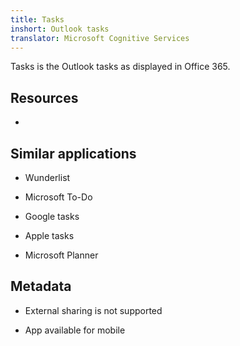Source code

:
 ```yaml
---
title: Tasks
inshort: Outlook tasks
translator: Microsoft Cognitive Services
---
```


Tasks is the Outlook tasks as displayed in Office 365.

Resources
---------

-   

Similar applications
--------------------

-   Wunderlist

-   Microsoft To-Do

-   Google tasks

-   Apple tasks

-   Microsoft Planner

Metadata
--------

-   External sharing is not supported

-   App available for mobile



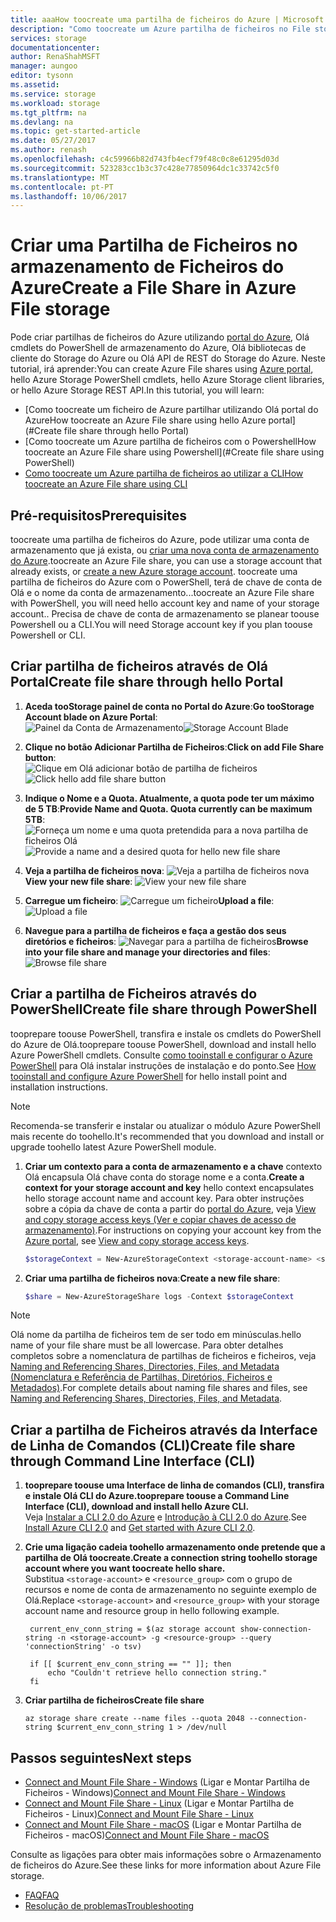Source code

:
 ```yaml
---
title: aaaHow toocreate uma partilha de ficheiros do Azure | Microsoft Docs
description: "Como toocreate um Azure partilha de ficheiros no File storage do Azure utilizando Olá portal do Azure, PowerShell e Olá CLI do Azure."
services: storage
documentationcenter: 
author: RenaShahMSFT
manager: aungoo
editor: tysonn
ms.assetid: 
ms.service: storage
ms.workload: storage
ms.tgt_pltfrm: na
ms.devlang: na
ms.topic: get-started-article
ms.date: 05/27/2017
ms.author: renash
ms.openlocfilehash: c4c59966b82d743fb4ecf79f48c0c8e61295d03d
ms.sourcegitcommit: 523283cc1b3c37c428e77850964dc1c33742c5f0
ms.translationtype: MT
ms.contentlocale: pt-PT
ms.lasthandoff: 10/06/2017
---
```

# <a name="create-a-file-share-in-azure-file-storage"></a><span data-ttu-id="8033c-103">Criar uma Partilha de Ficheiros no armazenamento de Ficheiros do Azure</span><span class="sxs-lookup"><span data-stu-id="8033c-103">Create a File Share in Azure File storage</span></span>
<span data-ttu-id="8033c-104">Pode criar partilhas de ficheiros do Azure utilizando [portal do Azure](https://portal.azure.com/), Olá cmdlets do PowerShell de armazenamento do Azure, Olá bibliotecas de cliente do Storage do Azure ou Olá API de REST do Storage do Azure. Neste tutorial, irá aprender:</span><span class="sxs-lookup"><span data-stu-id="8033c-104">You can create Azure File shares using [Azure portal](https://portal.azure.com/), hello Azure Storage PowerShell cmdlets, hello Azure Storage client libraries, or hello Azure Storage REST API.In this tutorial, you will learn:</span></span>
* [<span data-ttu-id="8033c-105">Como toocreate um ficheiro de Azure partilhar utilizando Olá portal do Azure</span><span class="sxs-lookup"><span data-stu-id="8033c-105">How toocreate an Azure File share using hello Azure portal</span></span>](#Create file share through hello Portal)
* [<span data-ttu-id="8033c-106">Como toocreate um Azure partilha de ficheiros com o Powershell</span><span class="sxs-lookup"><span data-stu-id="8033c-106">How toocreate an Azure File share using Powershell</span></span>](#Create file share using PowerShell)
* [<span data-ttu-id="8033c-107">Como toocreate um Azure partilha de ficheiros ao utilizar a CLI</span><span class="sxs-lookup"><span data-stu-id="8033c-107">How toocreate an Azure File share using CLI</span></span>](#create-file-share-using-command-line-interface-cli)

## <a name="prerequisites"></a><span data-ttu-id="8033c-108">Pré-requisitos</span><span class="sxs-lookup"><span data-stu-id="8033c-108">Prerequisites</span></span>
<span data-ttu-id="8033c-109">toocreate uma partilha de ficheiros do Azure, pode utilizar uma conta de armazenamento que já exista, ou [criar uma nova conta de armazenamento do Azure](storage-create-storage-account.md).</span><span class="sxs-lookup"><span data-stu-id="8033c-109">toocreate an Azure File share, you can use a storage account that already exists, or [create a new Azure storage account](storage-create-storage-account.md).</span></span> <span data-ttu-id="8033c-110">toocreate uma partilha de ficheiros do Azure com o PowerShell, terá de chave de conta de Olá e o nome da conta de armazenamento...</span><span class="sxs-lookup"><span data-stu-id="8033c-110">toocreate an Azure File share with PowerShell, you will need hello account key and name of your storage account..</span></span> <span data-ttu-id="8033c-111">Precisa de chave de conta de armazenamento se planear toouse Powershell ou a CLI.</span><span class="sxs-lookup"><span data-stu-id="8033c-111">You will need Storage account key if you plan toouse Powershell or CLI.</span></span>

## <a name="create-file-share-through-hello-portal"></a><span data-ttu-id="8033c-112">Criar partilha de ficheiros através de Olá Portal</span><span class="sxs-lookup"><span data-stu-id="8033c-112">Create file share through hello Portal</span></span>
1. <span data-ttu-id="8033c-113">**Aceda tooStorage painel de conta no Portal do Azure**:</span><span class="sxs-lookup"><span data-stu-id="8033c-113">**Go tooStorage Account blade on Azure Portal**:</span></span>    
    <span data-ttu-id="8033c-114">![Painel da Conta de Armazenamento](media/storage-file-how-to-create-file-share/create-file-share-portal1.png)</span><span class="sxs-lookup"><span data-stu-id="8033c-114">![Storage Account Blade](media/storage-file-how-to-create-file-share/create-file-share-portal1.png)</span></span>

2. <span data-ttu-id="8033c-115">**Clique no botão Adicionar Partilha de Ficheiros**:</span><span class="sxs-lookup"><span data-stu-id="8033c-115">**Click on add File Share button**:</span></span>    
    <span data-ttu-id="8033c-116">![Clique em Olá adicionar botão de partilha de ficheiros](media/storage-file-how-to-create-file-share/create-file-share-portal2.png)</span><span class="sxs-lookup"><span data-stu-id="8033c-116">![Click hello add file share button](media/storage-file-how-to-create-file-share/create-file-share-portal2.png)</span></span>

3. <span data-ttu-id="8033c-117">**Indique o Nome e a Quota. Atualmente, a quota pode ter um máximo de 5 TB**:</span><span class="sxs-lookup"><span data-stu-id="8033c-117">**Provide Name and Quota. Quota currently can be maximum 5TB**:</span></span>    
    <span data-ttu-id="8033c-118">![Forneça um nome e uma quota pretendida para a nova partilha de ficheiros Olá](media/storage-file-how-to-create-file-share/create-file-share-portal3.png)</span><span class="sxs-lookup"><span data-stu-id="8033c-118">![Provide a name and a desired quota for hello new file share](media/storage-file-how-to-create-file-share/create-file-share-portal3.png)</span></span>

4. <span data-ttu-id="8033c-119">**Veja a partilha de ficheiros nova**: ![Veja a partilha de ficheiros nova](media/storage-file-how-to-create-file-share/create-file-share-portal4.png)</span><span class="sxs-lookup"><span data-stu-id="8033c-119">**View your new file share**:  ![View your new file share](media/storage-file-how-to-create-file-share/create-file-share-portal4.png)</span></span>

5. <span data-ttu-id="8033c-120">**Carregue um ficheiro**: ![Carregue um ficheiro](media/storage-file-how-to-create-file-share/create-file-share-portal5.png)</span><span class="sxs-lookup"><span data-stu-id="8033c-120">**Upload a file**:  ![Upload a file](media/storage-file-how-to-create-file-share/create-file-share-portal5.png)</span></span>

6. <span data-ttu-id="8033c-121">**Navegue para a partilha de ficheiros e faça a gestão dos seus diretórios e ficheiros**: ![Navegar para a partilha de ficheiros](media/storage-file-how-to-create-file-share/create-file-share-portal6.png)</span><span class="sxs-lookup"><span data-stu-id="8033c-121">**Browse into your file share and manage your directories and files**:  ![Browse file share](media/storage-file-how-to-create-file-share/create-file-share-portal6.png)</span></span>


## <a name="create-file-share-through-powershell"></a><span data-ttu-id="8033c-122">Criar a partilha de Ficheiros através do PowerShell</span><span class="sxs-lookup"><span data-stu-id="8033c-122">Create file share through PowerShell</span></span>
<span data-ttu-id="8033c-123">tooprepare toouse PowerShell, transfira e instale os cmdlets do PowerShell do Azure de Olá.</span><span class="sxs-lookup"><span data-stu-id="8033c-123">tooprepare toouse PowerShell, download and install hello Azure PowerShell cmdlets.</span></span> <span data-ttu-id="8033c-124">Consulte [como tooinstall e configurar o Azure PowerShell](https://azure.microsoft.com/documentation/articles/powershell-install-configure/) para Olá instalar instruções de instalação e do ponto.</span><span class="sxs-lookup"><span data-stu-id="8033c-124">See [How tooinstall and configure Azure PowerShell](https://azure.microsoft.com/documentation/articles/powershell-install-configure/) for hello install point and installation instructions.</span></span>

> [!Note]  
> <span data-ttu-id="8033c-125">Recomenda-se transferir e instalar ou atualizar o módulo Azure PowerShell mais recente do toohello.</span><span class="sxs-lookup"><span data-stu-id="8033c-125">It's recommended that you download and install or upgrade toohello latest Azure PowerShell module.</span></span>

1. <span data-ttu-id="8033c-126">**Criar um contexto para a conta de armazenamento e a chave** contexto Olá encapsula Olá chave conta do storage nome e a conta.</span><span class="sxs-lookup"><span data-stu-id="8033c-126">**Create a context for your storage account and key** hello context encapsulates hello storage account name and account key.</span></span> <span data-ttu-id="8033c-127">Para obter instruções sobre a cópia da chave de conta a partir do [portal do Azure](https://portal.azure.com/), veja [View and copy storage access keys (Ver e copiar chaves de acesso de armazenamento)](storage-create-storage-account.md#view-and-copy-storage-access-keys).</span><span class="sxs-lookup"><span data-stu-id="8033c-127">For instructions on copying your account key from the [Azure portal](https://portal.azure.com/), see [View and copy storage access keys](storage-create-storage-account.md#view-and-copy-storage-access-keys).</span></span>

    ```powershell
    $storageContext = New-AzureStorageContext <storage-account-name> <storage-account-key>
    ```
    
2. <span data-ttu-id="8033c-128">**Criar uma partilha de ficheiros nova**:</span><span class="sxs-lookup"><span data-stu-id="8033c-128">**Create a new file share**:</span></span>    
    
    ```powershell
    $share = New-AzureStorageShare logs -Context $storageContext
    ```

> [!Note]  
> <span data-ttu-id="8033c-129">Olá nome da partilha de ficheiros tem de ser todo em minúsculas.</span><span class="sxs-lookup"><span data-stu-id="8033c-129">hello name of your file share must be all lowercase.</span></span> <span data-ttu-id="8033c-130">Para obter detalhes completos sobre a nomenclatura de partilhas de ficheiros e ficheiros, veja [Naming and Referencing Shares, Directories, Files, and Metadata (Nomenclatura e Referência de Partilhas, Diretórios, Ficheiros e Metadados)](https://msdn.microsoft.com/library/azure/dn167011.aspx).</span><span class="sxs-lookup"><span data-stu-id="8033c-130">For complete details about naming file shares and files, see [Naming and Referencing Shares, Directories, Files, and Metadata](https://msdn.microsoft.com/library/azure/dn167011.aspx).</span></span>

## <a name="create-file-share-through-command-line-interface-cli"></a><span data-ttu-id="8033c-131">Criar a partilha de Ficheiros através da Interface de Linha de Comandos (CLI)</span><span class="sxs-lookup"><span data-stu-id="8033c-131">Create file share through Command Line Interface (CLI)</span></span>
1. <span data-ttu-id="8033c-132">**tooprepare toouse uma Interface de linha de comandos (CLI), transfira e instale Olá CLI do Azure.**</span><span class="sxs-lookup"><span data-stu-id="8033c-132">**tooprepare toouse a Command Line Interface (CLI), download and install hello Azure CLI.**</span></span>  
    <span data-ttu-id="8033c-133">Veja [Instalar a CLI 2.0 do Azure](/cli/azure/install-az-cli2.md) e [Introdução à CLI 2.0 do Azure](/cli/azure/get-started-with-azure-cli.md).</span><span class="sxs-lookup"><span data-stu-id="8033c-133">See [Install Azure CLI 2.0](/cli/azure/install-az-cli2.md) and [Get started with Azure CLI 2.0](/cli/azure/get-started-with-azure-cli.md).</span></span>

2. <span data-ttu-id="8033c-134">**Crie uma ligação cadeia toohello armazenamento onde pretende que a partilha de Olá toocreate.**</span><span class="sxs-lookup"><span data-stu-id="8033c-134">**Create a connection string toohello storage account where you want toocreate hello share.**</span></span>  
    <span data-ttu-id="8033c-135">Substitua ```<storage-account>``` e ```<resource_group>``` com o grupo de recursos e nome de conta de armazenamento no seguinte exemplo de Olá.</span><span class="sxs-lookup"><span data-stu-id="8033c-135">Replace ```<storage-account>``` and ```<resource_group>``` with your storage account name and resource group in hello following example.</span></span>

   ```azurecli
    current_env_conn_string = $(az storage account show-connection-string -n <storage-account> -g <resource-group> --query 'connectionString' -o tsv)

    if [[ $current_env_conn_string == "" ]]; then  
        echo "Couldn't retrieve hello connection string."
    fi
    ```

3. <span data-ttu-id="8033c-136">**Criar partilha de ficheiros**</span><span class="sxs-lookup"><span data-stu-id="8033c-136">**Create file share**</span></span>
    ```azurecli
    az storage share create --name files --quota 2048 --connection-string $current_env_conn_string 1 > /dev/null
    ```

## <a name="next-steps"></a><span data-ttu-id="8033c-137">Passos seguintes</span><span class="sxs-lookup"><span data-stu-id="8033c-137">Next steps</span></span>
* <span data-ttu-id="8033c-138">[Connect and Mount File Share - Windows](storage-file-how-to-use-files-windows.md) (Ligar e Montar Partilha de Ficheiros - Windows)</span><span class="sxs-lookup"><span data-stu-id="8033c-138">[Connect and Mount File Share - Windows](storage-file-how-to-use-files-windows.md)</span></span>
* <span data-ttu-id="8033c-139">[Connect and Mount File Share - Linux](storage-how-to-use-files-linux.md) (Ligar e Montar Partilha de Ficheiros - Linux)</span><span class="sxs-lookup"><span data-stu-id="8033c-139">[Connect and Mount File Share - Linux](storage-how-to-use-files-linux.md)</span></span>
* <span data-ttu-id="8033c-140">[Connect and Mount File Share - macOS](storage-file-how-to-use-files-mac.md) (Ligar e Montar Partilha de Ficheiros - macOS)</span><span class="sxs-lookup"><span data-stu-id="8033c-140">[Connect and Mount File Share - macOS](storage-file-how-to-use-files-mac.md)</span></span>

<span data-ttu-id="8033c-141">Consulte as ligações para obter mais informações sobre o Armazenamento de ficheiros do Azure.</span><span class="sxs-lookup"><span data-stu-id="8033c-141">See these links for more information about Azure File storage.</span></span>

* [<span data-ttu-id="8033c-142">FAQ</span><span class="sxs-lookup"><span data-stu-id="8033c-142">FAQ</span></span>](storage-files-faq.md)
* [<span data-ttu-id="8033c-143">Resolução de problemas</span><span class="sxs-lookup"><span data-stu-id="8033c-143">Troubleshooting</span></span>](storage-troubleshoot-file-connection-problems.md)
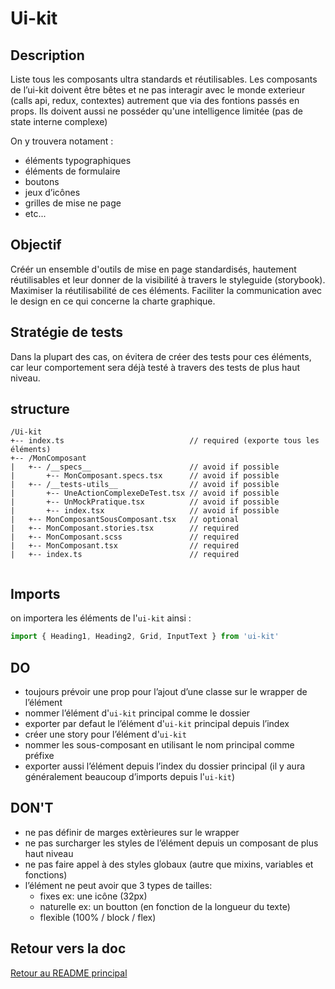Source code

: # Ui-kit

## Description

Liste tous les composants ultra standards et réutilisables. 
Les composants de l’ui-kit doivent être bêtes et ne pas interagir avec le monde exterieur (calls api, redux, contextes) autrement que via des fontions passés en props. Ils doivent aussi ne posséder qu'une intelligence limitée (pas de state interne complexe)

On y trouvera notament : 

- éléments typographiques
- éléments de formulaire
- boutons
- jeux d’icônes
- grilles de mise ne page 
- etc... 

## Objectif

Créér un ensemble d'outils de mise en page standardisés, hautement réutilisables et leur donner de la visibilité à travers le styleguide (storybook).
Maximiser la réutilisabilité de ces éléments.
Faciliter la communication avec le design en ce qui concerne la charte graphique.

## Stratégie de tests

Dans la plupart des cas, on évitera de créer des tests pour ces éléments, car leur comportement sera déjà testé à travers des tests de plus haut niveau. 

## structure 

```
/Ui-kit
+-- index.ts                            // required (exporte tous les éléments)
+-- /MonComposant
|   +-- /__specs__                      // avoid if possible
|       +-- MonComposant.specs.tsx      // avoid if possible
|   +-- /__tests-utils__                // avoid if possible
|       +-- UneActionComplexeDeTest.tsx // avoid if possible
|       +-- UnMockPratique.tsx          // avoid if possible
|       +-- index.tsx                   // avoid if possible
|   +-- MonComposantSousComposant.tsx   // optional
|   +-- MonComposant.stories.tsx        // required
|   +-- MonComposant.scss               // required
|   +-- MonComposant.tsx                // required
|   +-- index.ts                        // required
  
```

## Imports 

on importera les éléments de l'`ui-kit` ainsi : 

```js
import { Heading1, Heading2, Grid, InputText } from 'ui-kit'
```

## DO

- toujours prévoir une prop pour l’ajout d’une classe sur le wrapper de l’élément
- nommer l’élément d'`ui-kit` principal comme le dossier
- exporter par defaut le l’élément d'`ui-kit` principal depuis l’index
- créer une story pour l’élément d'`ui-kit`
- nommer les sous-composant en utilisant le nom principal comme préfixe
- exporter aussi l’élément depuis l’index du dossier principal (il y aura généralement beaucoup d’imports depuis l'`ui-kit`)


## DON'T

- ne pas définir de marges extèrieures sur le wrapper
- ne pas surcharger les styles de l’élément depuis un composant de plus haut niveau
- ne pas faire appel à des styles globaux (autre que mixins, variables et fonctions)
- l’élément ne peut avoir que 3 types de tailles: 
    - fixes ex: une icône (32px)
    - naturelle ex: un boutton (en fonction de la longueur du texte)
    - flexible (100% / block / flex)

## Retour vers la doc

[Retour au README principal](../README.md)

______________________________

◆ Brief: Within the listing above, filter for lines holding the string "install" and copy each one.

◆ Solution:
<span data-ttu-id="8033c-123">tooprepare toouse PowerShell, transfira e instale os cmdlets do PowerShell do Azure de Olá.</span><span class="sxs-lookup"><span data-stu-id="8033c-123">tooprepare toouse PowerShell, download and install hello Azure PowerShell cmdlets.</span></span> <span data-ttu-id="8033c-124">Consulte [como tooinstall e configurar o Azure PowerShell](https://azure.microsoft.com/documentation/articles/powershell-install-configure/) para Olá instalar instruções de instalação e do ponto.</span><span class="sxs-lookup"><span data-stu-id="8033c-124">See [How tooinstall and configure Azure PowerShell](https://azure.microsoft.com/documentation/articles/powershell-install-configure/) for hello install point and installation instructions.</span></span>
> <span data-ttu-id="8033c-125">Recomenda-se transferir e instalar ou atualizar o módulo Azure PowerShell mais recente do toohello.</span><span class="sxs-lookup"><span data-stu-id="8033c-125">It's recommended that you download and install or upgrade toohello latest Azure PowerShell module.</span></span>
1. <span data-ttu-id="8033c-132">**tooprepare toouse uma Interface de linha de comandos (CLI), transfira e instale Olá CLI do Azure.**</span><span class="sxs-lookup"><span data-stu-id="8033c-132">**tooprepare toouse a Command Line Interface (CLI), download and install hello Azure CLI.**</span></span>  
    <span data-ttu-id="8033c-133">Veja [Instalar a CLI 2.0 do Azure](/cli/azure/install-az-cli2.md) e [Introdução à CLI 2.0 do Azure](/cli/azure/get-started-with-azure-cli.md).</span><span class="sxs-lookup"><span data-stu-id="8033c-133">See [Install Azure CLI 2.0](/cli/azure/install-az-cli2.md) and [Get started with Azure CLI 2.0](/cli/azure/get-started-with-azure-cli.md).</span></span>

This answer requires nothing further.